> sign archives with email/___domain/document certificates I do a bit of web archiv...

tomatocracy · 2025-02-02T08:46:00 1738485960

In terms of tooling there's scoop[0] which does a lot of the capture part of what you're thinking about. The files it creates include request headers and responses, TLS certificates, PDF and screenshots and it has support for signing the whole thing as proof of provenance.

Overall though I think archive.org is probably sufficient proof that a specific page had certain content on a certain day for most purposes today.

0. https://github.com/harvard-lil/scoop

kro · 2025-02-02T07:41:24 1738482084

The idea is good, as far as I understand TLS however, the cert / asymmetric key is only used prove the identity/authenticity of the cert and thus the host for this session.

But the main content is not signed / checksummed with it, but rather a symmetrical session key, so one could probably manipulate this in the packet dump anyway.

I read about a Google project named SXG (Signed HTTP exchanges) that might do related stuff, albeit likely requiring the assistance of the publisher

Intralexical · 2025-02-03T01:39:08 1738546748

"TLS-N", "TLS Sign", and maybe a couple others were supposed to add non-repudiation.

But they didn't really go anywhere:

https://security.stackexchange.com/questions/52135/tls-with-...

https://security.stackexchange.com/questions/103645/does-ssl...

There are some special cases, like I think certain headers for signing e-mails, that do provide non-repudiation.

For that, `tcpdump` with `SSLKEYLOGFILE` will probably get you started on capturing what you need.

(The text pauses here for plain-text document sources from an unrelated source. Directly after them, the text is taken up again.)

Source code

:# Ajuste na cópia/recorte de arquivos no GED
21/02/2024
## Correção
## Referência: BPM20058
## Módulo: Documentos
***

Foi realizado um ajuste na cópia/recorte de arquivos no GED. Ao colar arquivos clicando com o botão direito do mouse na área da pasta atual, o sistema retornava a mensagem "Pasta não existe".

ethbr1 · 2025-02-02T15:28:04 1738510084

To extend this to archival integrity without cooperation from the server/host, you'd need the client to sign the received bytes.

But then you need the client to be trusted, which clashes with distributing.

Hypothetically, what about trusted orgs standing up an endpoint that you could feed a URL, then receive back attestation from them as to the content, then include that in your own archive?

Compute and network traffic are pretty cheap, no?

So if it's just grabbing the same content you are, signing it, then throwing away all the data and returning you the signed hash, that seems pretty scalable?

Then anyone could append that to their archive as a certificate of authenticity.

catlifeonmars · 2025-02-02T22:23:04 1738534984

Reminds me of timestamp protocol and timestamp authorities.

Not quite the same problem, but similar enough to have a similar solution. https://www.ietf.org/rfc/rfc3161.txt

A1kmm · 2025-02-02T11:32:41 1738495961

Unfortunately, the standard TLS protocol does not provide a non-repudiation mechanism.

It works by using public key cryptography and key agreement to get both parties to agree on a symmetric key, and then uses the symmetric key to encrypt the actual session data.

Any party who knows the symmetric key can forge arbitrary data, and so a transcript of a TLS session, coupled with the symmetric key, is not proof of provenance.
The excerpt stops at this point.